YOUR TASK ->
Please return, exactly and only, the lines beginning at the top of the entries below and ending with the line containing "without adding new infrastructure"; keep out the pictures.

Rendered images with source text

※

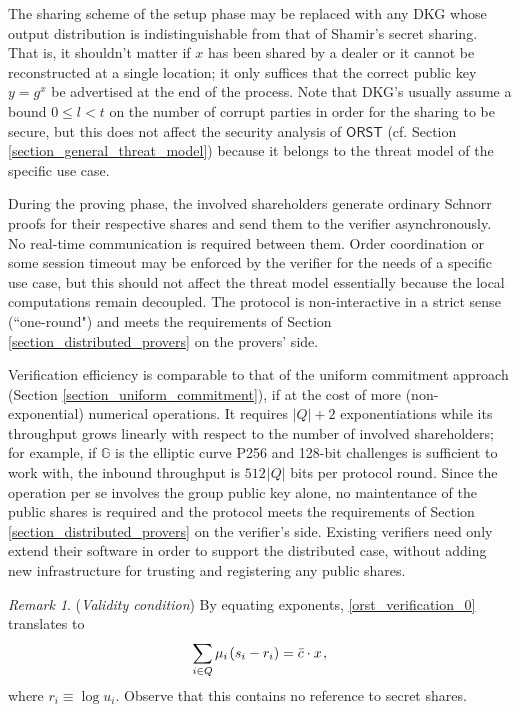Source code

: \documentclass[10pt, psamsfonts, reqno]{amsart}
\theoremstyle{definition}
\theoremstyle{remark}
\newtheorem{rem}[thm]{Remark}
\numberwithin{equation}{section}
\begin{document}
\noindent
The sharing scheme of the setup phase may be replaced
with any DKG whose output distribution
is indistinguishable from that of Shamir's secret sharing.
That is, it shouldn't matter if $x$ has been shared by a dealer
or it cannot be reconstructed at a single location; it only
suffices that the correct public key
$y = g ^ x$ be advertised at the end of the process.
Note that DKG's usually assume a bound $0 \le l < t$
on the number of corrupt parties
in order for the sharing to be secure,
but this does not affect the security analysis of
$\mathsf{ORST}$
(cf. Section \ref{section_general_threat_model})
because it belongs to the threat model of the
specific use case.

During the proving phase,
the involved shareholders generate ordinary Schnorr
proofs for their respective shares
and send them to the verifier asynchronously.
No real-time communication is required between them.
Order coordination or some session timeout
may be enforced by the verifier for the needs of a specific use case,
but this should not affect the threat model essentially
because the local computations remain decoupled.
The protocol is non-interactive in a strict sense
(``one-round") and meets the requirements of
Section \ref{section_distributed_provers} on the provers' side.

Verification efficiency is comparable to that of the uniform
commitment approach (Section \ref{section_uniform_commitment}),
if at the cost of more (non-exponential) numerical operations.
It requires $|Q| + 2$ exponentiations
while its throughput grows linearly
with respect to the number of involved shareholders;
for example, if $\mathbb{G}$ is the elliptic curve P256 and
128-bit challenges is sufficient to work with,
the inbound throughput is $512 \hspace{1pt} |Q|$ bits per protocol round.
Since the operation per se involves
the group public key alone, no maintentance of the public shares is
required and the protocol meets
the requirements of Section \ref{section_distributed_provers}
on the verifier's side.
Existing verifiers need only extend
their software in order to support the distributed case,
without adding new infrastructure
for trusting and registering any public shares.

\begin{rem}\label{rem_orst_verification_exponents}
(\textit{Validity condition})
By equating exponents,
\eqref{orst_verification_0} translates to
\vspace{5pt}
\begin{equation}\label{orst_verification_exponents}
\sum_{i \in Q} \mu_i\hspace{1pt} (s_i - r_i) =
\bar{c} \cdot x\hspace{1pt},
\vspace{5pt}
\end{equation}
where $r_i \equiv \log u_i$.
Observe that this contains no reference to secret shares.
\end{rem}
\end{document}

※

FINISHED EXERCISE ->
Source code

: \documentclass[10pt, psamsfonts, reqno]{amsart}
\theoremstyle{definition}
\theoremstyle{remark}
\newtheorem{rem}[thm]{Remark}
\numberwithin{equation}{section}
\begin{document}
\noindent
The sharing scheme of the setup phase may be replaced
with any DKG whose output distribution
is indistinguishable from that of Shamir's secret sharing.
That is, it shouldn't matter if $x$ has been shared by a dealer
or it cannot be reconstructed at a single location; it only
suffices that the correct public key
$y = g ^ x$ be advertised at the end of the process.
Note that DKG's usually assume a bound $0 \le l < t$
on the number of corrupt parties
in order for the sharing to be secure,
but this does not affect the security analysis of
$\mathsf{ORST}$
(cf. Section \ref{section_general_threat_model})
because it belongs to the threat model of the
specific use case.

During the proving phase,
the involved shareholders generate ordinary Schnorr
proofs for their respective shares
and send them to the verifier asynchronously.
No real-time communication is required between them.
Order coordination or some session timeout
may be enforced by the verifier for the needs of a specific use case,
but this should not affect the threat model essentially
because the local computations remain decoupled.
The protocol is non-interactive in a strict sense
(``one-round") and meets the requirements of
Section \ref{section_distributed_provers} on the provers' side.

Verification efficiency is comparable to that of the uniform
commitment approach (Section \ref{section_uniform_commitment}),
if at the cost of more (non-exponential) numerical operations.
It requires $|Q| + 2$ exponentiations
while its throughput grows linearly
with respect to the number of involved shareholders;
for example, if $\mathbb{G}$ is the elliptic curve P256 and
128-bit challenges is sufficient to work with,
the inbound throughput is $512 \hspace{1pt} |Q|$ bits per protocol round.
Since the operation per se involves
the group public key alone, no maintentance of the public shares is
required and the protocol meets
the requirements of Section \ref{section_distributed_provers}
on the verifier's side.
Existing verifiers need only extend
their software in order to support the distributed case,
without adding new infrastructure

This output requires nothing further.